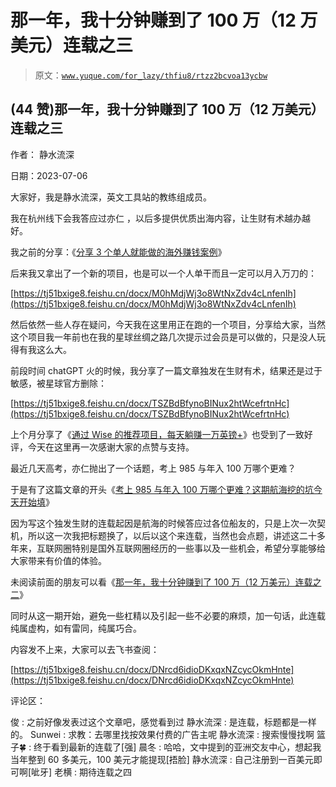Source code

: # 那一年，我十分钟赚到了 100 万（12 万美元）连载之三

> 原文：[`www.yuque.com/for_lazy/thfiu8/rtzz2bcvoa13ycbw`](https://www.yuque.com/for_lazy/thfiu8/rtzz2bcvoa13ycbw)



## (44 赞)那一年，我十分钟赚到了 100 万（12 万美元）连载之三 

作者： 静水流深 

日期：2023-07-06 

大家好，我是静水流深，英文工具站的教练组成员。 

我在杭州线下会我答应过亦仁 ，以后多提供优质出海内容，让生财有术越办越好。 

我之前的分享：《[分享 3 个单人就能做的海外赚钱案例](https://articles.zsxq.com/id_v48v1teovt51.html)》  

后来我又拿出了一个新的项目，也是可以一个人单干而且一定可以月入万刀的： 

[https://tj51bxige8.feishu.cn/docx/M0hMdjWj3o8WtNxZdv4cLnfenIh](https://tj51bxige8.feishu.cn/docx/M0hMdjWj3o8WtNxZdv4cLnfenIh) 

然后依然一些人存在疑问，今天我在这里用正在跑的一个项目，分享给大家，当然这个项目我一年前也在我的星球丝绸之路几次提示过会员是可以做的，只是没人玩得有我这么大。 

前段时间 chatGPT 火的时候，我分享了一篇文章独发在生财有术，结果还是过于敏感，被星球官方删除： 

[https://tj51bxige8.feishu.cn/docx/TSZBdBfynoBINux2htWcefrtnHc](https://tj51bxige8.feishu.cn/docx/TSZBdBfynoBINux2htWcefrtnHc) 

上个月分享了《[通过 Wise 的推荐项目，每天躺赚一万英镑+](https://articles.zsxq.com/id_qnc6wdmglwlw.html)》也受到了一致好评，今天在这里再一次感谢大家的点赞与支持。 

最近几天高考，亦仁抛出了一个话题，考上 985 与年入 100 万哪个更难？ 

于是有了这篇文章的开头《[考上 985 与年入 100 万哪个更难？这期航海挖的坑今天开始填](https://articles.zsxq.com/id_65wzma8vdxok.html)》 

因为写这个独发生财的连载起因是航海的时候答应过各位船友的，只是上次一次契机，所以这一次我把标题换了，以后以这个来连载，当然也会点题，讲述这二十多年来，互联网圈特别是国外互联网圈经历的一些事以及一些机会，希望分享能够给大家带来有价值的体验。 

未阅读前面的朋友可以看《[那一年，我十分钟赚到了 100 万（12 万美元）连载之二](https://articles.zsxq.com/id_bo54f1j15pfl.html)》 

同时从这一期开始，避免一些杠精以及引起一些不必要的麻烦，加一句话，此连载纯属虚构，如有雷同，纯属巧合。 

内容发不上来，大家可以去飞书查阅： 

[https://tj51bxige8.feishu.cn/docx/DNrcd6idioDKxqxNZcycOkmHnte](https://tj51bxige8.feishu.cn/docx/DNrcd6idioDKxqxNZcycOkmHnte) 

评论区： 

俊 : 之前好像发表过这个文章吧，感觉看到过 静水流深 : 是连载，标题都是一样的。 Sunwei : 求教：去哪里找按效果付费的广告主呢 静水流深 : 搜索慢慢找啊 篮子🍀 : 终于看到最新的连载了[强] 晨冬 : 哈哈，文中提到的亚洲交友中心，想起我当年整到 60 多美元，100 美元才能提现[捂脸] 静水流深 : 自己注册到一百美元即可啊[呲牙] 老横 : 期待连载之四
####
(Exercise instructions): I'd like the records above given again exactly, please, without the pictures.

(Finished exercise):
Source code

: # 那一年，我十分钟赚到了 100 万（12 万美元）连载之三

> 原文：[`www.yuque.com/for_lazy/thfiu8/rtzz2bcvoa13ycbw`](https://www.yuque.com/for_lazy/thfiu8/rtzz2bcvoa13ycbw)



## (44 赞)那一年，我十分钟赚到了 100 万（12 万美元）连载之三 

作者： 静水流深 

日期：2023-07-06 

大家好，我是静水流深，英文工具站的教练组成员。 

我在杭州线下会我答应过亦仁 ，以后多提供优质出海内容，让生财有术越办越好。 

我之前的分享：《[分享 3 个单人就能做的海外赚钱案例](https://articles.zsxq.com/id_v48v1teovt51.html)》  

后来我又拿出了一个新的项目，也是可以一个人单干而且一定可以月入万刀的： 

[https://tj51bxige8.feishu.cn/docx/M0hMdjWj3o8WtNxZdv4cLnfenIh](https://tj51bxige8.feishu.cn/docx/M0hMdjWj3o8WtNxZdv4cLnfenIh) 

然后依然一些人存在疑问，今天我在这里用正在跑的一个项目，分享给大家，当然这个项目我一年前也在我的星球丝绸之路几次提示过会员是可以做的，只是没人玩得有我这么大。 

前段时间 chatGPT 火的时候，我分享了一篇文章独发在生财有术，结果还是过于敏感，被星球官方删除： 

[https://tj51bxige8.feishu.cn/docx/TSZBdBfynoBINux2htWcefrtnHc](https://tj51bxige8.feishu.cn/docx/TSZBdBfynoBINux2htWcefrtnHc) 

上个月分享了《[通过 Wise 的推荐项目，每天躺赚一万英镑+](https://articles.zsxq.com/id_qnc6wdmglwlw.html)》也受到了一致好评，今天在这里再一次感谢大家的点赞与支持。 

最近几天高考，亦仁抛出了一个话题，考上 985 与年入 100 万哪个更难？ 

于是有了这篇文章的开头《[考上 985 与年入 100 万哪个更难？这期航海挖的坑今天开始填](https://articles.zsxq.com/id_65wzma8vdxok.html)》 

因为写这个独发生财的连载起因是航海的时候答应过各位船友的，只是上次一次契机，所以这一次我把标题换了，以后以这个来连载，当然也会点题，讲述这二十多年来，互联网圈特别是国外互联网圈经历的一些事以及一些机会，希望分享能够给大家带来有价值的体验。 

未阅读前面的朋友可以看《[那一年，我十分钟赚到了 100 万（12 万美元）连载之二](https://articles.zsxq.com/id_bo54f1j15pfl.html)》 

同时从这一期开始，避免一些杠精以及引起一些不必要的麻烦，加一句话，此连载纯属虚构，如有雷同，纯属巧合。 

内容发不上来，大家可以去飞书查阅： 

[https://tj51bxige8.feishu.cn/docx/DNrcd6idioDKxqxNZcycOkmHnte](https://tj51bxige8.feishu.cn/docx/DNrcd6idioDKxqxNZcycOkmHnte) 

评论区： 

俊 : 之前好像发表过这个文章吧，感觉看到过 静水流深 : 是连载，标题都是一样的。 Sunwei : 求教：去哪里找按效果付费的广告主呢 静水流深 : 搜索慢慢找啊 篮子🍀 : 终于看到最新的连载了[强] 晨冬 : 哈哈，文中提到的亚洲交友中心，想起我当年整到 60 多美元，100 美元才能提现[捂脸] 静水流深 : 自己注册到一百美元即可啊[呲牙] 老横 : 期待连载之四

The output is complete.